Cette capacité dialectique à construire leur propre espace dans le langage du jazz imprègne le travail des pianistes Lema et De Wilde. En direct, à deux pianos, ils ont confirmé l'impact provoqué par les albums Riddles (2016) et Wheels (2021) auprès des adeptes des nouveautés du genre en Europe.
Une palette très large où plus que les mélodies, ce qui prévaut, c’est l'atmosphère, la couleur et la densité harmonique, des valeurs qui vont de la surprise à l'acceptation. Les deux pianistes ont lancé un dirigeable chargé de multiples références musicales : la tradition classique occidentale du piano et le blues, le tango et le reggae, le bebop et le ragtime, les racines africaines et les nouvelles façons d'appréhender le jazz, où l'on a l’impression parfois que Thelonious Monk prend d'assaut Maurice Ravel.
Lema et De Wilde ont rempli des programmes particuliers. Le Congolais a été somptueux lors du concert avec l'Orchestre symphonique national qui a précédé le Jazz Plaza, en harmonie parfaite avec les baguettes du Brésilien Joao Mauricio Galindo et du Cubain Enrique Pérez Mesa.
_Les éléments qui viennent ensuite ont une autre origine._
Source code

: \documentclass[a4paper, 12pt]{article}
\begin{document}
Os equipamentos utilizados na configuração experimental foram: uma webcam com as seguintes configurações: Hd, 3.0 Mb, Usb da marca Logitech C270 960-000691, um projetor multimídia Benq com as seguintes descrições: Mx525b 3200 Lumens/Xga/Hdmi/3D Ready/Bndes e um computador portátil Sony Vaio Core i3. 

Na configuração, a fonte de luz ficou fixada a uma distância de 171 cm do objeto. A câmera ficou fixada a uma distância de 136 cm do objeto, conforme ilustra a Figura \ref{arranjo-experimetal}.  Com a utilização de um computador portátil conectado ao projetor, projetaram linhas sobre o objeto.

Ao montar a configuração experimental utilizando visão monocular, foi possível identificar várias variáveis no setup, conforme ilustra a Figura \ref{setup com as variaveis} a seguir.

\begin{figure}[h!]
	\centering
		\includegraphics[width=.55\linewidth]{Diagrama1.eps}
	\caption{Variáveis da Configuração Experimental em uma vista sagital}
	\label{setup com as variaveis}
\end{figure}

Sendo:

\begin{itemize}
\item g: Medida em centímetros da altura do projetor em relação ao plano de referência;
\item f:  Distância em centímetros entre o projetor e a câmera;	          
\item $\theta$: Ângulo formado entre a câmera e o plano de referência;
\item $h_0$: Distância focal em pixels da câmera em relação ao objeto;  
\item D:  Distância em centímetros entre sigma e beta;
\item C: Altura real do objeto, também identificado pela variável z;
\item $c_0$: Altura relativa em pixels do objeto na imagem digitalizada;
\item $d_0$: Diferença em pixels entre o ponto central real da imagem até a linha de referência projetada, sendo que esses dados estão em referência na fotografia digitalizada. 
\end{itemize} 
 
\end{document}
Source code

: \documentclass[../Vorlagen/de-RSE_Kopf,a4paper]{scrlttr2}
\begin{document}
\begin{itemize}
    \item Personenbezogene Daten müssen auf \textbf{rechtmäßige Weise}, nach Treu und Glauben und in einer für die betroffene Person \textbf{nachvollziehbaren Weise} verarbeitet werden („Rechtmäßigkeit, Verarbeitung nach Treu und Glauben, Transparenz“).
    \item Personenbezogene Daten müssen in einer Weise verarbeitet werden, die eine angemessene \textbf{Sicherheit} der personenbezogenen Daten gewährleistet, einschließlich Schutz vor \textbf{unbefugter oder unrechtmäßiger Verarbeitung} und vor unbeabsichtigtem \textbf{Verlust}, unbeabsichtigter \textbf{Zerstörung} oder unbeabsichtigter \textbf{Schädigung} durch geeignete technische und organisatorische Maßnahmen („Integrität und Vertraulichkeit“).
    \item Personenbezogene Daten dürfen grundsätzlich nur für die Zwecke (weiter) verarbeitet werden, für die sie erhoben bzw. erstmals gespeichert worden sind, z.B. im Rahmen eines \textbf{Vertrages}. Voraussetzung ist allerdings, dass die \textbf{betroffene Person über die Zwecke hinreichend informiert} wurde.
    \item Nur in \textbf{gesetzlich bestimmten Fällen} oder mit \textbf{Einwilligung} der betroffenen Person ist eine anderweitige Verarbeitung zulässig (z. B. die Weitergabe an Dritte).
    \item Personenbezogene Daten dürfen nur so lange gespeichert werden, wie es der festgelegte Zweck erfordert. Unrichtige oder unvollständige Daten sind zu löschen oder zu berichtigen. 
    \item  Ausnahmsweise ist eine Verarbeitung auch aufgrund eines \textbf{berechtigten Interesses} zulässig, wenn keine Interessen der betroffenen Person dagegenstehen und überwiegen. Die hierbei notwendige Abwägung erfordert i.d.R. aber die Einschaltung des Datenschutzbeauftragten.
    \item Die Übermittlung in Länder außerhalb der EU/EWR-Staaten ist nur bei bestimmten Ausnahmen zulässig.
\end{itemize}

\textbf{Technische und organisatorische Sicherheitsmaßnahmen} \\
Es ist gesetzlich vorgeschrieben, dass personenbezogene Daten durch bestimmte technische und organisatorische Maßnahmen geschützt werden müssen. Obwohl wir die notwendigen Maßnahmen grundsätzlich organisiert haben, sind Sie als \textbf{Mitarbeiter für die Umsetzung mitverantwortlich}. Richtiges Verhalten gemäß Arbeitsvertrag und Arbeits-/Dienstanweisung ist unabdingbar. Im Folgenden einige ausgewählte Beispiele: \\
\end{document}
Il a visité le Musée de la maison de l’Afrique, le Bureau de l’Historien de la ville, pour donner une conférence sur la musique d'Afrique centrale, et à l'invitation de la Commission nationale cubaine de l'Unesco, il s'est rendu au conservatoire Guillermo Tomas de Guanabacoa pour partager ses connaissances sur la rumba congolaise.
De Wilde s’est rendu au Centre culturel Bertolt Brecht pour un échange musical avec le guitariste et compositeur Pablo Menéndez, meneur du groupe Mezcla, et le vibraphoniste et producteur de musique Emilio Vega et son groupe.